Dataset entries:
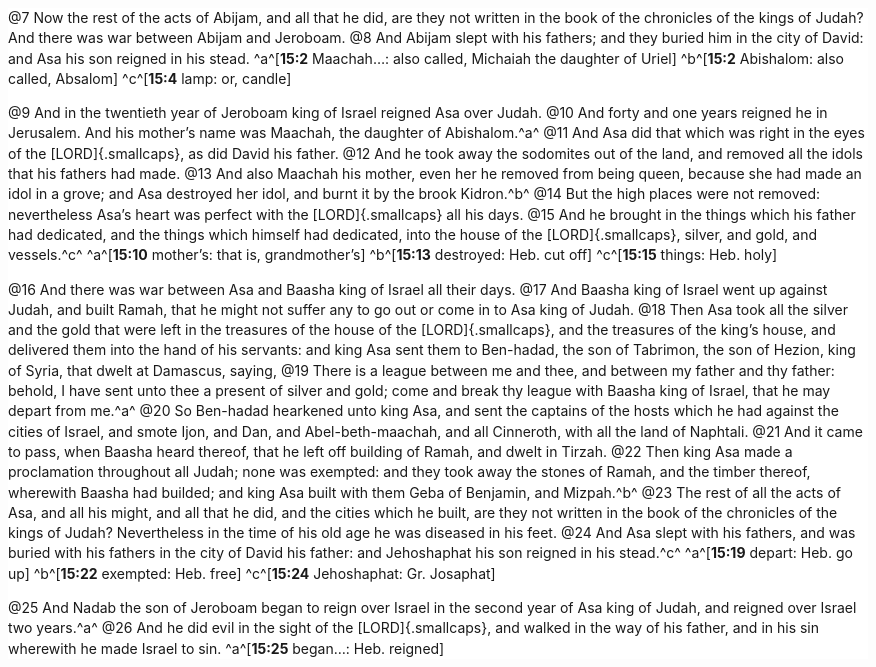 @7 Now the rest of the acts of Abijam, and all that he did, are they not written in the book of the chronicles of the kings of Judah? And there was war between Abijam and Jeroboam. 
@8 And Abijam slept with his fathers; and they buried him in the city of David: and Asa his son reigned in his stead. 
^a^[**15:2** Maachah…: also called, Michaiah the daughter of Uriel] ^b^[**15:2** Abishalom: also called, Absalom] ^c^[**15:4** lamp: or, candle]

@9 And in the twentieth year of Jeroboam king of Israel reigned Asa over Judah. 
@10 And forty and one years reigned he in Jerusalem. And his mother’s name was Maachah, the daughter of Abishalom.^a^ 
@11 And Asa did that which was right in the eyes of the [LORD]{.smallcaps}, as did David his father. 
@12 And he took away the sodomites out of the land, and removed all the idols that his fathers had made. 
@13 And also Maachah his mother, even her he removed from being queen, because she had made an idol in a grove; and Asa destroyed her idol, and burnt it by the brook Kidron.^b^ 
@14 But the high places were not removed: nevertheless Asa’s heart was perfect with the [LORD]{.smallcaps} all his days. 
@15 And he brought in the things which his father had dedicated, and the things which himself had dedicated, into the house of the [LORD]{.smallcaps}, silver, and gold, and vessels.^c^ 
^a^[**15:10** mother’s: that is, grandmother’s] ^b^[**15:13** destroyed: Heb. cut off] ^c^[**15:15** things: Heb. holy]

@16 And there was war between Asa and Baasha king of Israel all their days. 
@17 And Baasha king of Israel went up against Judah, and built Ramah, that he might not suffer any to go out or come in to Asa king of Judah. 
@18 Then Asa took all the silver and the gold that were left in the treasures of the house of the [LORD]{.smallcaps}, and the treasures of the king’s house, and delivered them into the hand of his servants: and king Asa sent them to Ben-hadad, the son of Tabrimon, the son of Hezion, king of Syria, that dwelt at Damascus, saying, 
@19 There is a league between me and thee, and between my father and thy father: behold, I have sent unto thee a present of silver and gold; come and break thy league with Baasha king of Israel, that he may depart from me.^a^ 
@20 So Ben-hadad hearkened unto king Asa, and sent the captains of the hosts which he had against the cities of Israel, and smote Ijon, and Dan, and Abel-beth-maachah, and all Cinneroth, with all the land of Naphtali. 
@21 And it came to pass, when Baasha heard thereof, that he left off building of Ramah, and dwelt in Tirzah. 
@22 Then king Asa made a proclamation throughout all Judah; none was exempted: and they took away the stones of Ramah, and the timber thereof, wherewith Baasha had builded; and king Asa built with them Geba of Benjamin, and Mizpah.^b^ 
@23 The rest of all the acts of Asa, and all his might, and all that he did, and the cities which he built, are they not written in the book of the chronicles of the kings of Judah? Nevertheless in the time of his old age he was diseased in his feet. 
@24 And Asa slept with his fathers, and was buried with his fathers in the city of David his father: and Jehoshaphat his son reigned in his stead.^c^ 
^a^[**15:19** depart: Heb. go up] ^b^[**15:22** exempted: Heb. free] ^c^[**15:24** Jehoshaphat: Gr. Josaphat]

@25 And Nadab the son of Jeroboam began to reign over Israel in the second year of Asa king of Judah, and reigned over Israel two years.^a^ 
@26 And he did evil in the sight of the [LORD]{.smallcaps}, and walked in the way of his father, and in his sin wherewith he made Israel to sin. 
^a^[**15:25** began…: Heb. reigned]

Work request:
Look through the entries above. Extract each line with the word "days".

Answer section:
@14 But the high places were not removed: nevertheless Asa’s heart was perfect with the [LORD]{.smallcaps} all his days. 
@16 And there was war between Asa and Baasha king of Israel all their days. 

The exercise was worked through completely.